▼

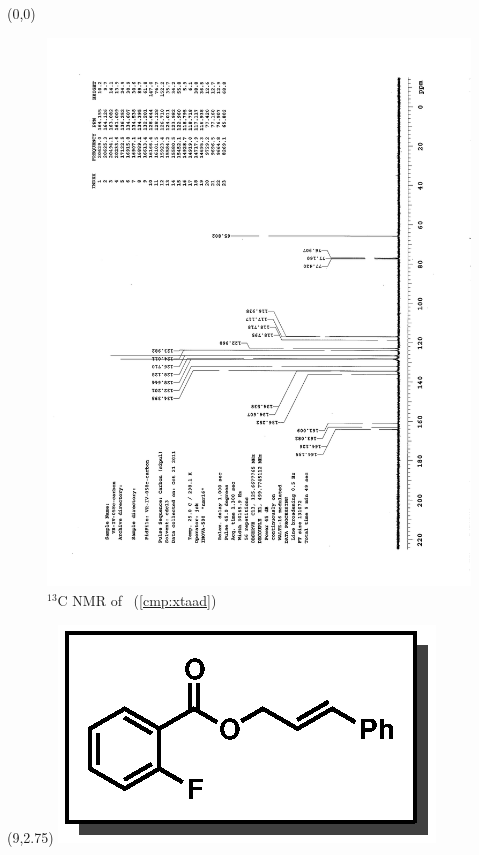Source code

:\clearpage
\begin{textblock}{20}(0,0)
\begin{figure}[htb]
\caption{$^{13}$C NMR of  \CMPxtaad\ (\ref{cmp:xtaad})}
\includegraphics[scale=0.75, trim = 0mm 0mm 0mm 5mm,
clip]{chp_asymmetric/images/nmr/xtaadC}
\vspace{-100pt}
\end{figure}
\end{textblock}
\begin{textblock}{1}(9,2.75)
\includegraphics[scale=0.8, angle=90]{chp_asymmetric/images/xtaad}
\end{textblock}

▲
▼

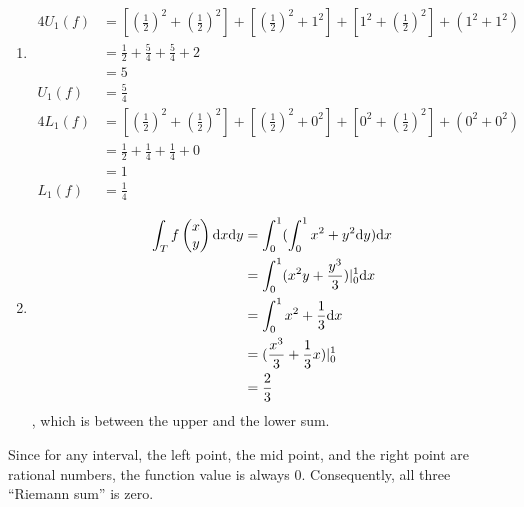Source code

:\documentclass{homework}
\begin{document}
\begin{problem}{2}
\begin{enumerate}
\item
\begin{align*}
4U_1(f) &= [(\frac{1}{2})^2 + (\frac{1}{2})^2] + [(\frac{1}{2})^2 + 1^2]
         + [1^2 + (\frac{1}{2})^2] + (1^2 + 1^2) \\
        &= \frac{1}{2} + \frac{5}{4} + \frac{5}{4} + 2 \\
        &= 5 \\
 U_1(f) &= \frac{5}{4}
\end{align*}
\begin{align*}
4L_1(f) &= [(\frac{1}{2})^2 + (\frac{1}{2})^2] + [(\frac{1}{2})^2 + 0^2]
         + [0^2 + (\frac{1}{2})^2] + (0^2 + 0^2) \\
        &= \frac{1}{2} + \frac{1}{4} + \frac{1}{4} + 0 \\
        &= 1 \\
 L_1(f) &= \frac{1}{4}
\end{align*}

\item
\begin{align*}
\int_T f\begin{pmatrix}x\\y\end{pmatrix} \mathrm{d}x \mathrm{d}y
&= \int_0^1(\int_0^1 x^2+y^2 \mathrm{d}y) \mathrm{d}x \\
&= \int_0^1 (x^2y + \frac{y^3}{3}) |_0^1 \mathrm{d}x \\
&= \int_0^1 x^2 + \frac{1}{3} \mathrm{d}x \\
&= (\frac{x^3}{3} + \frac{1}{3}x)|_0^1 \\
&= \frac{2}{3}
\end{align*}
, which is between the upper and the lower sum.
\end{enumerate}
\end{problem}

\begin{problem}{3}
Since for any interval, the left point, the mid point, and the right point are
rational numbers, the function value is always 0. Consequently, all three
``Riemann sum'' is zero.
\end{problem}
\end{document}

▲

Match on "includegraphics" and copy out every line of the entries that contains it.

▶ **Response area**:
\includegraphics[scale=0.75, trim = 0mm 0mm 0mm 5mm,
\includegraphics[scale=0.8, angle=90]{chp_asymmetric/images/xtaad}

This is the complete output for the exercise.